【芝居】「橋の上で」タテヨコ企画
2023.3.11 19:00 [CoRich]
タテヨコ企画の、(多分)新作。3月12日までB1。
地方新聞社のオフィス。若い女性記者が二人の子供が殺された二十年前の事件を改めて調べる企画を立てるが所属する生活文化部向きではないとデスクは却下しようとするが、偶然訪れた元社会部記者のフリージャーナリストの女は話を聞くだけでもと後押しし、同僚たちに企画を説明する。
一つ目の事件で娘を失ったが事故として解決してしまったことが不満で目撃者を探すビラを蒔くなど地域でも浮いていたなか起きたもう一つの事件での悪目立ちすることで、実は犯人ではないかと注目を集め、やがて殺人を自供する、という事件のあらましのあと、母親の生育環境を語っていきます。

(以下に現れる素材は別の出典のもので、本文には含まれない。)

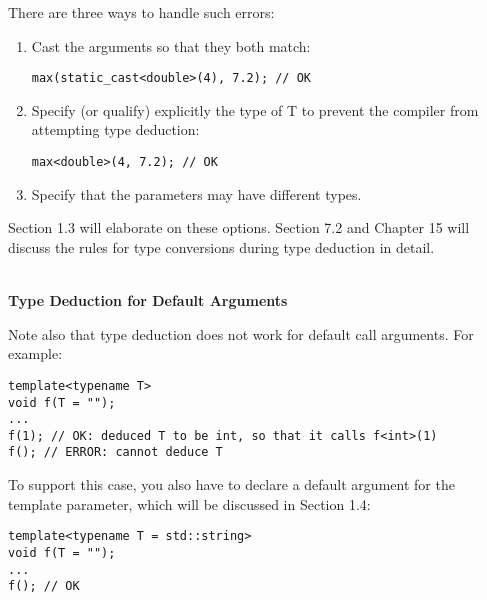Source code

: There are three ways to handle such errors:

\begin{enumerate}
\item
Cast the arguments so that they both match:
\begin{lstlisting}[style=styleCXX]
max(static_cast<double>(4), 7.2); // OK
\end{lstlisting}

\item
Specify (or qualify) explicitly the type of T to prevent the compiler from attempting type deduction:
\begin{lstlisting}[style=styleCXX]
max<double>(4, 7.2); // OK
\end{lstlisting}

\item
Specify that the parameters may have different types.
\end{enumerate}

Section 1.3 will elaborate on these options. Section 7.2 and Chapter 15 will discuss the rules for type conversions during type deduction in detail.

\hspace*{\fill} \\ %
\noindent
\textbf{Type Deduction for Default Arguments}

Note also that type deduction does not work for default call arguments. For example:

\begin{lstlisting}[style=styleCXX]
template<typename T>
void f(T = "");
...
f(1); // OK: deduced T to be int, so that it calls f<int>(1)
f(); // ERROR: cannot deduce T
\end{lstlisting}

To support this case, you also have to declare a default argument for the template parameter, which will be discussed in Section 1.4:

\begin{lstlisting}[style=styleCXX]
template<typename T = std::string>
void f(T = "");
...
f(); // OK
\end{lstlisting}














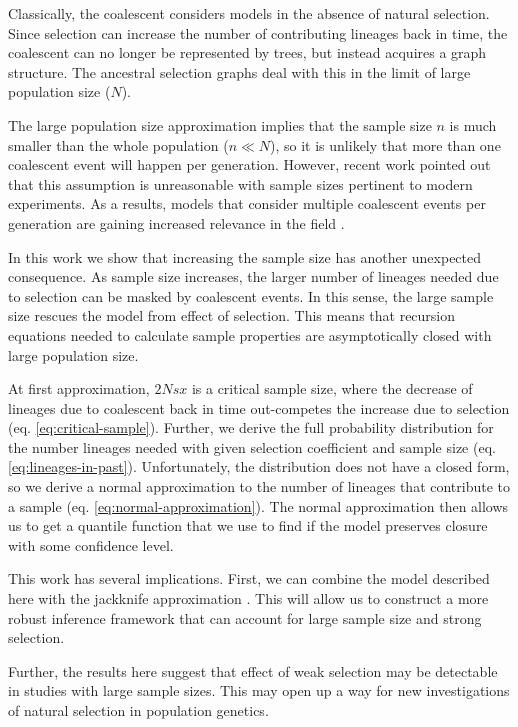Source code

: \documentclass[review]{elsarticle}
\begin{document}
Classically, the coalescent considers models in the absence of natural selection. Since selection
can increase the number of contributing lineages back in time, the coalescent can no longer be
represented by trees, but instead acquires a graph structure. The ancestral selection graphs
\citep{KroneNeuhauser1997} deal with this in the limit of large population size ($N$).

The large population size approximation implies that the sample size $n$ is much smaller than the
whole population ($n \ll N$), so it is unlikely that more than one coalescent event will happen per
generation. However, recent work \citep{BhaskarEtAl2014,NelsonEtAl2019} pointed out that this
assumption is unreasonable with sample sizes pertinent to modern experiments. As a results, models
that consider multiple coalescent events per generation are gaining increased relevance in the
field \citep{FlemmingtonVoitCoalescentPapers}.

In this work we show that increasing the sample size has another unexpected consequence. As sample
size increases, the larger number of lineages needed due to selection can be masked by coalescent
events. In this sense, the large sample size rescues the model from effect of selection. This means
that recursion equations needed to calculate sample properties are asymptotically closed with large
population size.

At first approximation, $2Nsx$ is a critical sample size, where the decrease of lineages due to
coalescent back in time out-competes the increase due to selection (eq. \eqref{eq:critical-sample}).
Further, we derive the full probability distribution for the number lineages needed with given
selection coefficient and sample size (eq. \eqref{eq:lineages-in-past}). Unfortunately, the
distribution does not have a closed form, so we derive a normal approximation to the number of
lineages that contribute to a sample (eq. \eqref{eq:normal-approximation}). The normal approximation
then allows us to get a quantile function that we use to find if the model preserves closure with
some confidence level.

This work has several implications. First, we can combine the model described here with the
jackknife approximation \citep{JouganousEtAl2017}. This will allow us to construct a more robust
inference framework that can account for large sample size and strong selection.

Further, the results here suggest that effect of weak selection may be detectable in studies with
large sample sizes. This may open up a way for new investigations of natural selection in population
genetics.


\end{document}

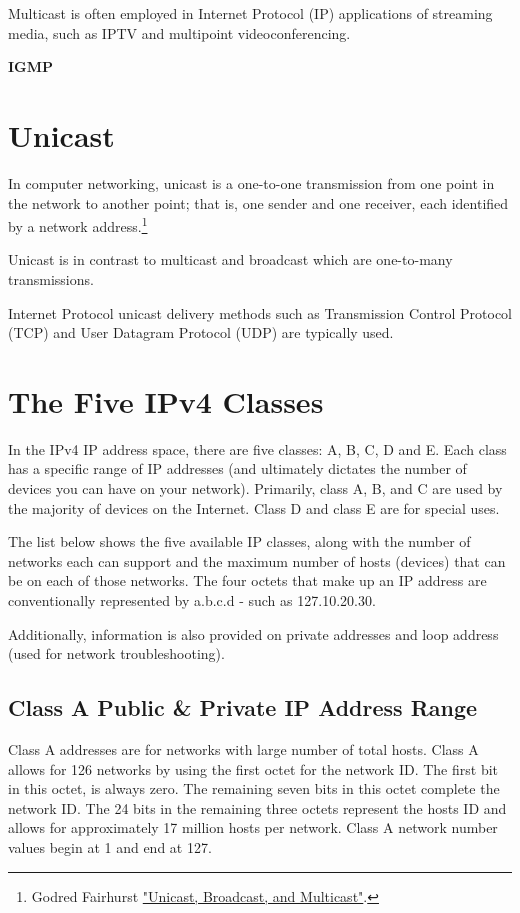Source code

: \documentclass[a4paper,12pt]{article}
\begin{document}
Multicast is often employed in Internet Protocol (IP) applications of streaming media, such as IPTV and multipoint videoconferencing.

\textbf{IGMP}

\section{Unicast}
In computer networking, unicast is a one-to-one transmission from one point in the network to another point; that is, one sender and one receiver, each identified by a network address.\footnote{\label{unicast}Godred Fairhurst \href{https://www.erg.abdn.ac.uk/users/gorry/course/intro-pages/uni-b-mcast.html}{"Unicast, Broadcast, and Multicast"}.}

Unicast is in contrast to multicast and broadcast which are one-to-many transmissions.

Internet Protocol unicast delivery methods such as Transmission Control Protocol (TCP) and User Datagram Protocol (UDP) are typically used.

\section{The Five IPv4 Classes}
In the IPv4 IP address space, there are five classes: A, B, C, D and E. Each class has a specific range of IP addresses (and ultimately dictates the number of devices you can have on your network). Primarily, class A, B, and C are used by the majority of devices on the Internet. Class D and class E are for special uses.

The list below shows the five available IP classes, along with the number of networks each can support and the maximum number of hosts (devices) that can be on each of those networks. The four octets that make up an IP address are conventionally represented by a.b.c.d - such as 127.10.20.30.

Additionally, information is also provided on private addresses and loop address (used for network troubleshooting).

\subsection{Class A Public & Private IP Address Range}
Class A addresses are for networks with large number of total hosts. Class A allows for 126 networks by using the first octet for the network ID. The first bit in this octet, is always zero. The remaining seven bits in this octet complete the network ID. The 24 bits in the remaining three octets represent the hosts ID and allows for approximately 17 million hosts per network. Class A network number values begin at 1 and end at 127.
\end{document}
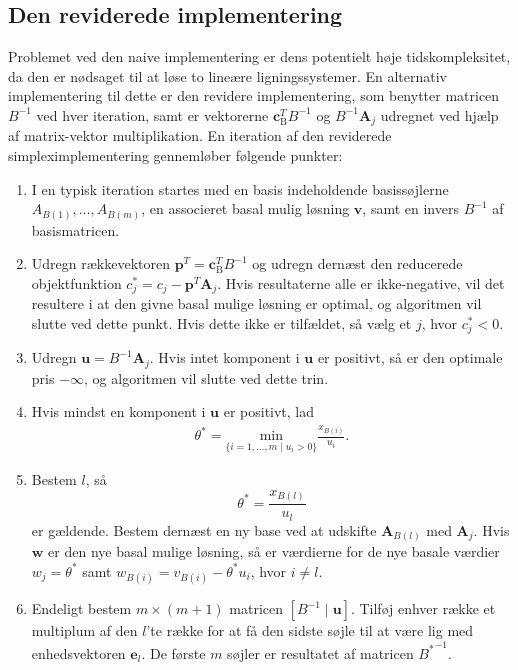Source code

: \subsection{Den reviderede implementering}
Problemet ved den naive implementering er dens potentielt høje tidskompleksitet, da den er nødsaget til at løse to lineære ligningssystemer.
En alternativ implementering til dette er den revidere implementering, som benytter matricen $B^{-1}$ ved hver iteration, samt er vektorerne $\mathbf{c}_{\text{B}}^T B^{-1}$ og $B^{-1} \mathbf{A}_j$ udregnet ved hjælp af matrix-vektor multiplikation.
En iteration af den reviderede simpleximplementering gennemløber følgende punkter: 
% 
\begin{tcolorbox}[
title=Den reviderede implementering,
colback		= myblue!15,
colframe	= myblue!15,
coltitle	= black,
before skip	= 20pt plus 2pt,
after skip	= 20pt plus 2pt,
fonttitle	= \bfseries]
\begin{enumerate}
\item I en typisk iteration startes med en basis indeholdende basissøjlerne $A_{B(1)},\ldots,A_{B(m)}$, en associeret basal mulig løsning $\mathbf{v}$, samt en invers $B^{-1}$ af basismatricen. 
\item Udregn rækkevektoren $\mathbf{p}^T=\mathbf{c}_{\text{B}}^T B^{-1}$ og udregn dernæst den reducerede objektfunktion $c_j^* = c_j - \mathbf{p}^T \mathbf{A}_j$.
Hvis resultaterne alle er ikke-negative, vil det resultere i at den givne basal mulige løsning er optimal, og algoritmen vil slutte ved dette punkt. Hvis dette ikke er tilfældet, så vælg et $j$, hvor $c_j^* < 0$.
\item Udregn $\mathbf{u}=B^{-1}\mathbf{A}_j$.
Hvis intet komponent i $\mathbf{u}$ er positivt, så er den optimale pris $-\infty$, og algoritmen vil slutte ved dette trin. 
%
%
\item Hvis mindst en komponent i $\mathbf{u}$ er positivt, lad 
\begin{align*}
\theta^*=\underset{\{i=1,\ldots,m \mid u_i>0\}}{\text{min}}\frac{x_{B(i)}}{u_i}.
\end{align*}
\item Bestem $l$, så $$\theta^*=\frac{x_{B(l)}}{u_l}$$ er gældende. Bestem dernæst en ny base ved at udskifte $\mathbf{A}_{B(l)}$ med $\mathbf{A}_j$. Hvis $\mathbf{w}$ er den nye basal mulige løsning, så er værdierne for de nye basale værdier $w_j=\theta^*$ samt $w_{B(i)}=v_{B(i)}-\theta^*u_i$, hvor $i \neq l$.
\item Endeligt bestem $m \times (m+1)$ matricen $\left [B^{-1} \mid \mathbf{u} \right ]$.
Tilføj enhver række et multiplum af den $l$'te række for at få den sidste søjle til at være lig med enhedsvektoren $\mathbf{e}_l$.
De første $m$ søjler er resultatet af matricen ${B^*}^{-1}$.
\end{enumerate}
\end{tcolorbox}
\noindent
%
%
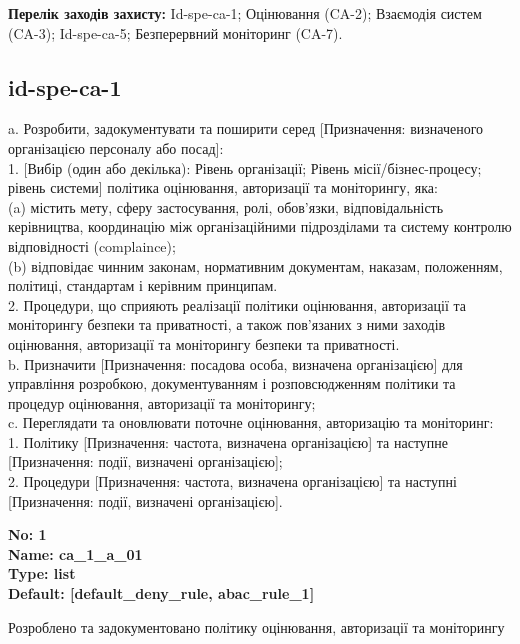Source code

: \documentclass{article}
\begin{document}
\textbf{Перелік заходів захисту:} Id-spe-ca-1; Оцінювання (CA-2); Взаємодія систем (CA-3); Id-spe-ca-5; Безперервний моніторинг (CA-7).

\subsection{id-spe-ca-1}
a. Розробити, задокументувати та поширити серед [Призначення: визначеного організацією персоналу або посад]:\\ 
1. [Вибір (один або декілька): Рівень організації; Рівень місії/бізнес-процесу; рівень системи] політика оцінювання, авторизації та моніторингу, яка:\\ 
(a) містить мету, сферу застосування, ролі, обов'язки, відповідальність керівництва, координацію між організаційними підрозділами та систему контролю відповідності (complaince);\\ 
(b) відповідає чинним законам, нормативним документам, наказам, положенням, політиці, стандартам і керівним принципам.\\ 
2. Процедури, що сприяють реалізації політики оцінювання, авторизації та моніторингу безпеки та приватності, а також пов'язаних з ними заходів оцінювання, авторизації та моніторингу безпеки та приватності.\\ 
b. Призначити [Призначення: посадова особа, визначена організацією] для управління розробкою, документуванням і розповсюдженням політики та процедур оцінювання, авторизації та моніторингу;\\ 
c. Переглядати та оновлювати поточне оцінювання, авторизацію та моніторинг:\\ 
1. Політику [Призначення: частота, визначена організацією] та наступне [Призначення: події, визначені організацією];\\ 
2. Процедури [Призначення: частота, визначена організацією] та наступні [Призначення: події, визначені організацією].

\vspace{10pt}
{\footnotesize\bfseries
No: 1\\
Name: ca\_\allowbreak{}1\_\allowbreak{}a\_\allowbreak{}01\\
Type: list\\
Default: [\textquotedbl{}default\_\allowbreak{}deny\_\allowbreak{}rule\textquotedbl{}, \textquotedbl{}abac\_\allowbreak{}rule\_\allowbreak{}1\textquotedbl{}]
}

{\footnotesize Розроблено та задокументовано політику оцінювання, авторизації та моніторингу}
\end{document}

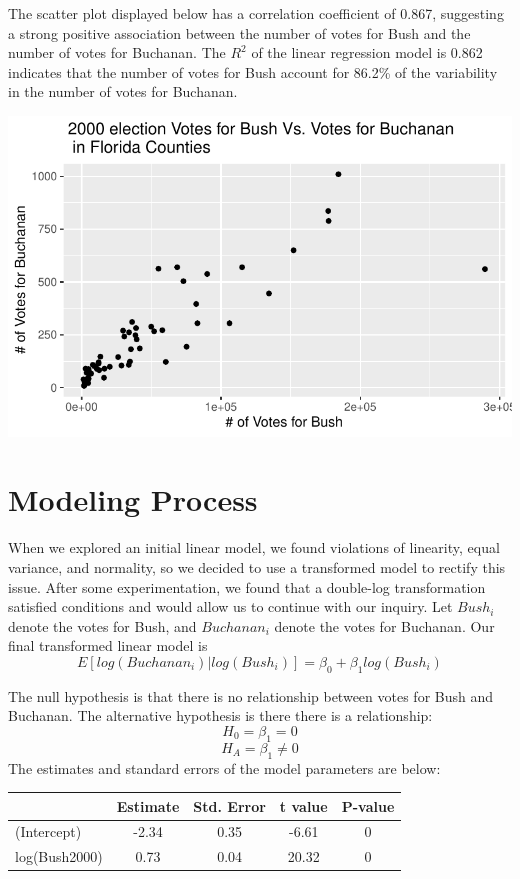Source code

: \documentclass[
  letterpaper,
  DIV=11,
  numbers=noendperiod]{scrartcl}
\begin{document}
The scatter plot displayed below has a correlation coefficient of 0.867,
suggesting a strong positive association between the number of votes for
Bush and the number of votes for Buchanan. The \(R^2\) of the linear
regression model is 0.862 indicates that the number of votes for Bush
account for 86.2\% of the variability in the number of votes for
Buchanan.

\includegraphics{case-study-template_files/figure-pdf/unnamed-chunk-4-1.pdf}

\section{Modeling Process}\label{modeling-process}

When we explored an initial linear model, we found violations of
linearity, equal variance, and normality, so we decided to use a
transformed model to rectify this issue. After some experimentation, we
found that a double-log transformation satisfied conditions and would
allow us to continue with our inquiry. Let \(Bush_i\) denote the votes
for Bush, and \(Buchanan_i\) denote the votes for Buchanan. Our final
transformed linear model is
\[E[log(Buchanan_i)|log(Bush_i)] = \beta_0 + \beta_1log(Bush_i)\]

The null hypothesis is that there is no relationship between votes for
Bush and Buchanan. The alternative hypothesis is there there is a
relationship: \[H_0 = \beta_1 = 0\] \[H_A = \beta_1 \neq 0\] The
estimates and standard errors of the model parameters are below:

\begin{table}[H]
\centering
\begin{tabular}[t]{lcccc}
\toprule
  & Estimate & Std. Error & t value & P-value\\
\midrule
(Intercept) & -2.34 & 0.35 & -6.61 & 0\\
log(Bush2000) & 0.73 & 0.04 & 20.32 & 0\\
\bottomrule
\end{tabular}
\end{table}
\end{document}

役者たちは現在の新聞社オフィスに居る記者たちと、過去の事件やその周辺の人物を演じ、オフィスになったり事件現場の橋の上になって事件の核心となる娘、母、祖母にあたる役はその役だけを演じます。
事件の概要を説明している前半では過熱する報道とメディアスクラムによる混乱を描き、後半は貧しさゆえに教師からもいじめられる学生時代から意図しない妊娠・出産からシングルマザー、この田舎町、貧しさから抜け出したいという意図とは裏腹に精神的にギリギリの生活、日常的なオーバードーズの中で殺人に至るまでの追い詰められていく女の半生を描きます。120分という上演時間で、事件を起こした女を中心に据えながら、報じる側の問題とそういう状況を作り出した私たちの社会の問題の両面を濃厚な物語としてぎゅっと詰め込んで描くのは、くっきり二つに別れちゃうという感はあるものの、見応えのある一本なのです。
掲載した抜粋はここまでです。